Segment Open

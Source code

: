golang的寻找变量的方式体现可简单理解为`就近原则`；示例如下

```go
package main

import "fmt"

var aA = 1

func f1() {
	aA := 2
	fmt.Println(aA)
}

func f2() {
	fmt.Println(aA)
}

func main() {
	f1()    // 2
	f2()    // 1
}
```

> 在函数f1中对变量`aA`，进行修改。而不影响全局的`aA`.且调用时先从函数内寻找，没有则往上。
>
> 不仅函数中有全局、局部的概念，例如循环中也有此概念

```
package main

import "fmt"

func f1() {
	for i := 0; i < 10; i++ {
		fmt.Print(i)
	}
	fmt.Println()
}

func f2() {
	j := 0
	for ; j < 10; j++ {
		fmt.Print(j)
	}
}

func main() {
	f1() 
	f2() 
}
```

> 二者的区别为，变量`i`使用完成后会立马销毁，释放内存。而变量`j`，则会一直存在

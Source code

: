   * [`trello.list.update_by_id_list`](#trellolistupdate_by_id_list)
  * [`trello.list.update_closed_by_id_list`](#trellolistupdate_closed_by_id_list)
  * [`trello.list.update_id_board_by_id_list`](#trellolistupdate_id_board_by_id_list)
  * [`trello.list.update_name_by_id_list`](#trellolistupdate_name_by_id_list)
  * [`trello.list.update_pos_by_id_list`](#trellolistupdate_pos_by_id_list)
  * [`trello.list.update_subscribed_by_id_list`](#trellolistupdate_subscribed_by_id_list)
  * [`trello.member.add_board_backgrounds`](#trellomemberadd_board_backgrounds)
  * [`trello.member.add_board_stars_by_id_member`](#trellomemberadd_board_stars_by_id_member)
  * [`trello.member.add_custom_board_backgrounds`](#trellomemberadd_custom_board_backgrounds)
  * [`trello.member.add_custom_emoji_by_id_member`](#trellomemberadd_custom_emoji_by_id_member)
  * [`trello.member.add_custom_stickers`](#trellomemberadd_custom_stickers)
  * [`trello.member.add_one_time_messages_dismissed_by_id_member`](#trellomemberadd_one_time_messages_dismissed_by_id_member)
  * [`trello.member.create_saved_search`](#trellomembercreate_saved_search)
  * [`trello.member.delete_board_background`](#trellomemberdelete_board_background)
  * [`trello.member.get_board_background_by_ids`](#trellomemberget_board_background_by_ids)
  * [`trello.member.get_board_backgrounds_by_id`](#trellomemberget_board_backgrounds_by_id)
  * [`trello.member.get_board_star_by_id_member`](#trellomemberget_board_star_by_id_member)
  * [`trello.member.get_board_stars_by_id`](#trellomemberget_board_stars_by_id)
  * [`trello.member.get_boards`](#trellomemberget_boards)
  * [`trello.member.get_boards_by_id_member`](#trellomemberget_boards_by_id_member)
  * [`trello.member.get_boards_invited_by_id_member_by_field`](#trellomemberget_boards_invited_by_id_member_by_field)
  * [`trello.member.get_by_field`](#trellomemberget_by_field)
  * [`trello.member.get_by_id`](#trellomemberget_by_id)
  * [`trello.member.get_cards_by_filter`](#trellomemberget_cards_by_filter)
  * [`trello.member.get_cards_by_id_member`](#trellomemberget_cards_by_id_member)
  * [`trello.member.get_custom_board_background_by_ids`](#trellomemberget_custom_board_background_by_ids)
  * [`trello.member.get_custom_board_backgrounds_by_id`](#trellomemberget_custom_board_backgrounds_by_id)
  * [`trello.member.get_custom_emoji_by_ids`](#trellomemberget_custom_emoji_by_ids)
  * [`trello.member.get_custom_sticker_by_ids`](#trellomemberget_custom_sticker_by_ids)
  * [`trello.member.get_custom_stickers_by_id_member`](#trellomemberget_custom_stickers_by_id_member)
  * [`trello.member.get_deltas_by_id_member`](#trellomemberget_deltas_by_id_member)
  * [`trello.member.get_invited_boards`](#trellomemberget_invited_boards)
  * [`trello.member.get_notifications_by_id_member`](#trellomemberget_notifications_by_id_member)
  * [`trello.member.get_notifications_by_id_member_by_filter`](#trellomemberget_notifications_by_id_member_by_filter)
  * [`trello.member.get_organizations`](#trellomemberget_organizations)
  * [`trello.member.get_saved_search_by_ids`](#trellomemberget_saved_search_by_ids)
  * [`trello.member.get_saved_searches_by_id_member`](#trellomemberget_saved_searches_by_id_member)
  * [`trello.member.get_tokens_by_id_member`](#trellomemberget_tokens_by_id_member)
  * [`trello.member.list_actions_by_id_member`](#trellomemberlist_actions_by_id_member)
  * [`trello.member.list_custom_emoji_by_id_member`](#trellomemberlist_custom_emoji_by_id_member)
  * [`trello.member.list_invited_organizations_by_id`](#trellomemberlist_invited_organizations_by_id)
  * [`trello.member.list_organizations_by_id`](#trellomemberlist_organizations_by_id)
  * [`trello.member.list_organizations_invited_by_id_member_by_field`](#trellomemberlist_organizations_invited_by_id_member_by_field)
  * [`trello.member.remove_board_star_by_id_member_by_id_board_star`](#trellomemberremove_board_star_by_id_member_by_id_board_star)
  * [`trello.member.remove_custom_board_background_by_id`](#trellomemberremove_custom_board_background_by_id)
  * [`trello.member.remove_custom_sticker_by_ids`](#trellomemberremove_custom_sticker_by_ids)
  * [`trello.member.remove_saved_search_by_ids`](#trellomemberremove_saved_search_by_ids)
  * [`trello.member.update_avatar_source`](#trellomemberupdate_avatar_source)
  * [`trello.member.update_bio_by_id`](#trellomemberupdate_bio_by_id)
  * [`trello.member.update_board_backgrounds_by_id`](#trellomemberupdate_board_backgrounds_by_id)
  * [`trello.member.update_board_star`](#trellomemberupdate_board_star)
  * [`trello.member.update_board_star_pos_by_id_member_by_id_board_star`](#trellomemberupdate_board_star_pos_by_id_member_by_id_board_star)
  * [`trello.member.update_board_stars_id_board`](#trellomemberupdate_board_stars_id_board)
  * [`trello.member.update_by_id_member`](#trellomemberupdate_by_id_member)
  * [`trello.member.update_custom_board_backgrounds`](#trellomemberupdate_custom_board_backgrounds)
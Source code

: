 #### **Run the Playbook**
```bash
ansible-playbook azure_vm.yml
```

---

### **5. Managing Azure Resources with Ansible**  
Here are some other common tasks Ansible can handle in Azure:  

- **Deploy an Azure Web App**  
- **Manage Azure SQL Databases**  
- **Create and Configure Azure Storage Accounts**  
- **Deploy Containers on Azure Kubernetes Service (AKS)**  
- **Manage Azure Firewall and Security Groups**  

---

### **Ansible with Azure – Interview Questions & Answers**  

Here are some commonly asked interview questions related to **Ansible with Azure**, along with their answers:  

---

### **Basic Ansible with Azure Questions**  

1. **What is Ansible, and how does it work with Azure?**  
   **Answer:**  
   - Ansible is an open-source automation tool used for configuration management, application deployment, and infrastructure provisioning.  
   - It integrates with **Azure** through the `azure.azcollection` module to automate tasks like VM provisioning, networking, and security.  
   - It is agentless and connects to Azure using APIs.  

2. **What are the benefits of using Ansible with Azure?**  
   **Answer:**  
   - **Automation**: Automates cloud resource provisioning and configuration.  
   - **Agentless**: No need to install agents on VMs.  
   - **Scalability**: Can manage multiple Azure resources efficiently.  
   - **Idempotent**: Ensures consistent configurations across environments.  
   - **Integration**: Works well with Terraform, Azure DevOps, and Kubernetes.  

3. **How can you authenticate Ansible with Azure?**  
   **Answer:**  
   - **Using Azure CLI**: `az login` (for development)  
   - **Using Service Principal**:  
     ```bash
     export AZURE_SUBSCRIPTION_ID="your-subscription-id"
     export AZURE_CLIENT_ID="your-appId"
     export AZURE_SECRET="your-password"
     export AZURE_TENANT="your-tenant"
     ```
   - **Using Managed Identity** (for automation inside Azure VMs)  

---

Segment Closed

» EXERCISE REQUIREMENTS
Write out every line of the entries that holds the word "Kubernetes".

» RESPONSE TO THE TASK
- **Deploy Containers on Azure Kubernetes Service (AKS)**  
   - **Integration**: Works well with Terraform, Azure DevOps, and Kubernetes.  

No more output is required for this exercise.